■ **What the task requires**:
Could you return the data below exactly as it appears?

[Extracted information]

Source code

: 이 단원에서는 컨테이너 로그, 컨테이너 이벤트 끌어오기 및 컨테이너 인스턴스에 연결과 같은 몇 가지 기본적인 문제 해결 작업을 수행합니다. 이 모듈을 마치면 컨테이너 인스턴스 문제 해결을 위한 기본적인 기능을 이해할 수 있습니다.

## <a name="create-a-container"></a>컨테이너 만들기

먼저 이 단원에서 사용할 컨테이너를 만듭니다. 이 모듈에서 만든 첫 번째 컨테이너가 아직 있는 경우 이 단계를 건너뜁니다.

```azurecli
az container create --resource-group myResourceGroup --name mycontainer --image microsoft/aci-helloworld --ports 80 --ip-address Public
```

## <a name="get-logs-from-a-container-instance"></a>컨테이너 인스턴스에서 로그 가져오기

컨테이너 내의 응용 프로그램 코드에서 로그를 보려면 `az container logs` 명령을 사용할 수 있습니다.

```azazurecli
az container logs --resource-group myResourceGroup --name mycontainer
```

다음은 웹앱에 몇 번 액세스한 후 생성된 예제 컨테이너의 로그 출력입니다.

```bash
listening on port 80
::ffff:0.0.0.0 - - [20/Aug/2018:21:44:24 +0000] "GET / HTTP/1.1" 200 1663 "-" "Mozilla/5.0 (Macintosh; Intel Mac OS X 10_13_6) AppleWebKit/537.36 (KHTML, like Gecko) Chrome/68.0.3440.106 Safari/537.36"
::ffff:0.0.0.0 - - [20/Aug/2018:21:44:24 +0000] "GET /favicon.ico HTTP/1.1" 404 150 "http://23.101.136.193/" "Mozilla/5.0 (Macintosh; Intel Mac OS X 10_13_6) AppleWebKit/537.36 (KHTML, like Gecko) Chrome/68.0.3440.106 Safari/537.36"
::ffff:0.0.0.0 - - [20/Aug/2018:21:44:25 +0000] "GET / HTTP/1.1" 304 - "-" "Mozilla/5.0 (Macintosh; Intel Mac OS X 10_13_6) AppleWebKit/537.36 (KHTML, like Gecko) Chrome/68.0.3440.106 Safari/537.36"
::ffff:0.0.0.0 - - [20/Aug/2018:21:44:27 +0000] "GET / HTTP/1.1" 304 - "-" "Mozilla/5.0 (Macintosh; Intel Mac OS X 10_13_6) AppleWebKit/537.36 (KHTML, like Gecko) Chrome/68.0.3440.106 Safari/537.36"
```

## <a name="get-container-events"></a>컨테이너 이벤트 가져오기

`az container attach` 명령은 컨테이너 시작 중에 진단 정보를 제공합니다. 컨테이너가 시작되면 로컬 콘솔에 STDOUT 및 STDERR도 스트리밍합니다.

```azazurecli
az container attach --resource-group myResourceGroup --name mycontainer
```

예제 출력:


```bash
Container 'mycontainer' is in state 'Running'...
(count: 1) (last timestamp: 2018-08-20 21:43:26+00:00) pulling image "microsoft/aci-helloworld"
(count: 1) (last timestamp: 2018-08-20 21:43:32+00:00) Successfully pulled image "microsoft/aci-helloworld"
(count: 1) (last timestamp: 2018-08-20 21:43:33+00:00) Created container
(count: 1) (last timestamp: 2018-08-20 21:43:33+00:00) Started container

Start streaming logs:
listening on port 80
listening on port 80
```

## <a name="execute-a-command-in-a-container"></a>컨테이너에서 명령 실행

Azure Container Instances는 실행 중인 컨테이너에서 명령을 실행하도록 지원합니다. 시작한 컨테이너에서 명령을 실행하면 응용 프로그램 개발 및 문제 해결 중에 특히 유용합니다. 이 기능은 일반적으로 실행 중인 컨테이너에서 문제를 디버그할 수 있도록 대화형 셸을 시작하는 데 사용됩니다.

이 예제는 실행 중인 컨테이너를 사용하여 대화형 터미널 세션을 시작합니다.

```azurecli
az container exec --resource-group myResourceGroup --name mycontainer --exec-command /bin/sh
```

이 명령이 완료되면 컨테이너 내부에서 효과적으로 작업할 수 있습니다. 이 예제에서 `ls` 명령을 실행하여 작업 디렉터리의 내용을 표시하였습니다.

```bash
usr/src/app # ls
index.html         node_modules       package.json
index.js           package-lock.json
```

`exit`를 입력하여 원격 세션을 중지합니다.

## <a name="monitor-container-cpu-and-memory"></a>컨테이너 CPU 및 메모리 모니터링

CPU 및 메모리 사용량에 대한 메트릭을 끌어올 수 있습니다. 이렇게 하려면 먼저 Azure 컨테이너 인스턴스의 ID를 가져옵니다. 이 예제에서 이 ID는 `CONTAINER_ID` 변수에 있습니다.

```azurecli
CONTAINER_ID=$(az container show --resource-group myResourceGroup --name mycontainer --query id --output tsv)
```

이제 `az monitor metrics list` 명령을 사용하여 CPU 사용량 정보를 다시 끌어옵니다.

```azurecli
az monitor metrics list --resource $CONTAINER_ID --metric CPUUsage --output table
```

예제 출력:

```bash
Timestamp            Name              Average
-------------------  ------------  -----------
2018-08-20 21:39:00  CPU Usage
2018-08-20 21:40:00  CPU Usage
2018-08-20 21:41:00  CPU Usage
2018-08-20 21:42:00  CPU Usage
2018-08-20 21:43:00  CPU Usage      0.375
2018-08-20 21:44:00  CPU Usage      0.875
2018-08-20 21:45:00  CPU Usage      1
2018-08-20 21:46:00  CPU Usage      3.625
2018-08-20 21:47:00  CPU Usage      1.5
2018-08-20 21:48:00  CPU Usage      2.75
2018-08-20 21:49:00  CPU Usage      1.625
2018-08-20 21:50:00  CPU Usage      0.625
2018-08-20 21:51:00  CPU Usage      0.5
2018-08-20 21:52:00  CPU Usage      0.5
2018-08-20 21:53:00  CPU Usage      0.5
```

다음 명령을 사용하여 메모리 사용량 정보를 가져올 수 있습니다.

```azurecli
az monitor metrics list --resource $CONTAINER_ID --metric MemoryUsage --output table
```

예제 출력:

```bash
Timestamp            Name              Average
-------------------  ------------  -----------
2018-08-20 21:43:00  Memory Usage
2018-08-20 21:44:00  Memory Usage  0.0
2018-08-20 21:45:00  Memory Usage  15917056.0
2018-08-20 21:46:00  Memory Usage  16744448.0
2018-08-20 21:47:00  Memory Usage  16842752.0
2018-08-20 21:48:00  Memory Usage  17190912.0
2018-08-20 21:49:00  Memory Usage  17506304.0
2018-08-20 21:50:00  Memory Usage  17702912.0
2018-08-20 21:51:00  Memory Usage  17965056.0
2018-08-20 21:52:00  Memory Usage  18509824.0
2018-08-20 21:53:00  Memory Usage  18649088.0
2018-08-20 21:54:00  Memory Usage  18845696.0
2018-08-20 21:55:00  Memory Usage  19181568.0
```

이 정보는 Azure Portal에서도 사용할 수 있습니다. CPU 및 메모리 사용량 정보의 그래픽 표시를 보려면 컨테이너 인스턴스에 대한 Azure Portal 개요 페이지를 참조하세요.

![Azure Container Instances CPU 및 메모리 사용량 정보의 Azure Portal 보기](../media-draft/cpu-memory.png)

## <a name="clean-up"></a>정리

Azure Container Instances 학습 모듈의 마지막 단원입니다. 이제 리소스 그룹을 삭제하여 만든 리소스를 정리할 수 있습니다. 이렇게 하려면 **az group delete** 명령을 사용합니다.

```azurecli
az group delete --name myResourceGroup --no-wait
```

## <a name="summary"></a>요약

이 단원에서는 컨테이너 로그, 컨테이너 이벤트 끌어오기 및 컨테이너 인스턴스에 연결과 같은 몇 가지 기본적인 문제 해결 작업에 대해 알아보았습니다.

[/Extracted information]

■ **Exercise response**:
Source code

: 이 단원에서는 컨테이너 로그, 컨테이너 이벤트 끌어오기 및 컨테이너 인스턴스에 연결과 같은 몇 가지 기본적인 문제 해결 작업을 수행합니다. 이 모듈을 마치면 컨테이너 인스턴스 문제 해결을 위한 기본적인 기능을 이해할 수 있습니다.

## <a name="create-a-container"></a>컨테이너 만들기

먼저 이 단원에서 사용할 컨테이너를 만듭니다. 이 모듈에서 만든 첫 번째 컨테이너가 아직 있는 경우 이 단계를 건너뜁니다.

```azurecli
az container create --resource-group myResourceGroup --name mycontainer --image microsoft/aci-helloworld --ports 80 --ip-address Public
```

## <a name="get-logs-from-a-container-instance"></a>컨테이너 인스턴스에서 로그 가져오기

컨테이너 내의 응용 프로그램 코드에서 로그를 보려면 `az container logs` 명령을 사용할 수 있습니다.

```azazurecli
az container logs --resource-group myResourceGroup --name mycontainer
```

다음은 웹앱에 몇 번 액세스한 후 생성된 예제 컨테이너의 로그 출력입니다.

```bash
listening on port 80
::ffff:0.0.0.0 - - [20/Aug/2018:21:44:24 +0000] "GET / HTTP/1.1" 200 1663 "-" "Mozilla/5.0 (Macintosh; Intel Mac OS X 10_13_6) AppleWebKit/537.36 (KHTML, like Gecko) Chrome/68.0.3440.106 Safari/537.36"
::ffff:0.0.0.0 - - [20/Aug/2018:21:44:24 +0000] "GET /favicon.ico HTTP/1.1" 404 150 "http://23.101.136.193/" "Mozilla/5.0 (Macintosh; Intel Mac OS X 10_13_6) AppleWebKit/537.36 (KHTML, like Gecko) Chrome/68.0.3440.106 Safari/537.36"
::ffff:0.0.0.0 - - [20/Aug/2018:21:44:25 +0000] "GET / HTTP/1.1" 304 - "-" "Mozilla/5.0 (Macintosh; Intel Mac OS X 10_13_6) AppleWebKit/537.36 (KHTML, like Gecko) Chrome/68.0.3440.106 Safari/537.36"
::ffff:0.0.0.0 - - [20/Aug/2018:21:44:27 +0000] "GET / HTTP/1.1" 304 - "-" "Mozilla/5.0 (Macintosh; Intel Mac OS X 10_13_6) AppleWebKit/537.36 (KHTML, like Gecko) Chrome/68.0.3440.106 Safari/537.36"
```

## <a name="get-container-events"></a>컨테이너 이벤트 가져오기

`az container attach` 명령은 컨테이너 시작 중에 진단 정보를 제공합니다. 컨테이너가 시작되면 로컬 콘솔에 STDOUT 및 STDERR도 스트리밍합니다.

```azazurecli
az container attach --resource-group myResourceGroup --name mycontainer
```

예제 출력:


```bash
Container 'mycontainer' is in state 'Running'...
(count: 1) (last timestamp: 2018-08-20 21:43:26+00:00) pulling image "microsoft/aci-helloworld"
(count: 1) (last timestamp: 2018-08-20 21:43:32+00:00) Successfully pulled image "microsoft/aci-helloworld"
(count: 1) (last timestamp: 2018-08-20 21:43:33+00:00) Created container
(count: 1) (last timestamp: 2018-08-20 21:43:33+00:00) Started container

Start streaming logs:
listening on port 80
listening on port 80
```

## <a name="execute-a-command-in-a-container"></a>컨테이너에서 명령 실행

Azure Container Instances는 실행 중인 컨테이너에서 명령을 실행하도록 지원합니다. 시작한 컨테이너에서 명령을 실행하면 응용 프로그램 개발 및 문제 해결 중에 특히 유용합니다. 이 기능은 일반적으로 실행 중인 컨테이너에서 문제를 디버그할 수 있도록 대화형 셸을 시작하는 데 사용됩니다.

이 예제는 실행 중인 컨테이너를 사용하여 대화형 터미널 세션을 시작합니다.

```azurecli
az container exec --resource-group myResourceGroup --name mycontainer --exec-command /bin/sh
```

이 명령이 완료되면 컨테이너 내부에서 효과적으로 작업할 수 있습니다. 이 예제에서 `ls` 명령을 실행하여 작업 디렉터리의 내용을 표시하였습니다.

```bash
usr/src/app # ls
index.html         node_modules       package.json
index.js           package-lock.json
```

`exit`를 입력하여 원격 세션을 중지합니다.

## <a name="monitor-container-cpu-and-memory"></a>컨테이너 CPU 및 메모리 모니터링

CPU 및 메모리 사용량에 대한 메트릭을 끌어올 수 있습니다. 이렇게 하려면 먼저 Azure 컨테이너 인스턴스의 ID를 가져옵니다. 이 예제에서 이 ID는 `CONTAINER_ID` 변수에 있습니다.

```azurecli
CONTAINER_ID=$(az container show --resource-group myResourceGroup --name mycontainer --query id --output tsv)
```

이제 `az monitor metrics list` 명령을 사용하여 CPU 사용량 정보를 다시 끌어옵니다.

```azurecli
az monitor metrics list --resource $CONTAINER_ID --metric CPUUsage --output table
```

예제 출력:

```bash
Timestamp            Name              Average
-------------------  ------------  -----------
2018-08-20 21:39:00  CPU Usage
2018-08-20 21:40:00  CPU Usage
2018-08-20 21:41:00  CPU Usage
2018-08-20 21:42:00  CPU Usage
2018-08-20 21:43:00  CPU Usage      0.375
2018-08-20 21:44:00  CPU Usage      0.875
2018-08-20 21:45:00  CPU Usage      1
2018-08-20 21:46:00  CPU Usage      3.625
2018-08-20 21:47:00  CPU Usage      1.5
2018-08-20 21:48:00  CPU Usage      2.75
2018-08-20 21:49:00  CPU Usage      1.625
2018-08-20 21:50:00  CPU Usage      0.625
2018-08-20 21:51:00  CPU Usage      0.5
2018-08-20 21:52:00  CPU Usage      0.5
2018-08-20 21:53:00  CPU Usage      0.5
```

다음 명령을 사용하여 메모리 사용량 정보를 가져올 수 있습니다.

```azurecli
az monitor metrics list --resource $CONTAINER_ID --metric MemoryUsage --output table
```

예제 출력:

```bash
Timestamp            Name              Average
-------------------  ------------  -----------
2018-08-20 21:43:00  Memory Usage
2018-08-20 21:44:00  Memory Usage  0.0
2018-08-20 21:45:00  Memory Usage  15917056.0
2018-08-20 21:46:00  Memory Usage  16744448.0
2018-08-20 21:47:00  Memory Usage  16842752.0
2018-08-20 21:48:00  Memory Usage  17190912.0
2018-08-20 21:49:00  Memory Usage  17506304.0
2018-08-20 21:50:00  Memory Usage  17702912.0
2018-08-20 21:51:00  Memory Usage  17965056.0
2018-08-20 21:52:00  Memory Usage  18509824.0
2018-08-20 21:53:00  Memory Usage  18649088.0
2018-08-20 21:54:00  Memory Usage  18845696.0
2018-08-20 21:55:00  Memory Usage  19181568.0
```

이 정보는 Azure Portal에서도 사용할 수 있습니다. CPU 및 메모리 사용량 정보의 그래픽 표시를 보려면 컨테이너 인스턴스에 대한 Azure Portal 개요 페이지를 참조하세요.

![Azure Container Instances CPU 및 메모리 사용량 정보의 Azure Portal 보기](../media-draft/cpu-memory.png)

## <a name="clean-up"></a>정리

Azure Container Instances 학습 모듈의 마지막 단원입니다. 이제 리소스 그룹을 삭제하여 만든 리소스를 정리할 수 있습니다. 이렇게 하려면 **az group delete** 명령을 사용합니다.

```azurecli
az group delete --name myResourceGroup --no-wait
```

## <a name="summary"></a>요약

이 단원에서는 컨테이너 로그, 컨테이너 이벤트 끌어오기 및 컨테이너 인스턴스에 연결과 같은 몇 가지 기본적인 문제 해결 작업에 대해 알아보았습니다.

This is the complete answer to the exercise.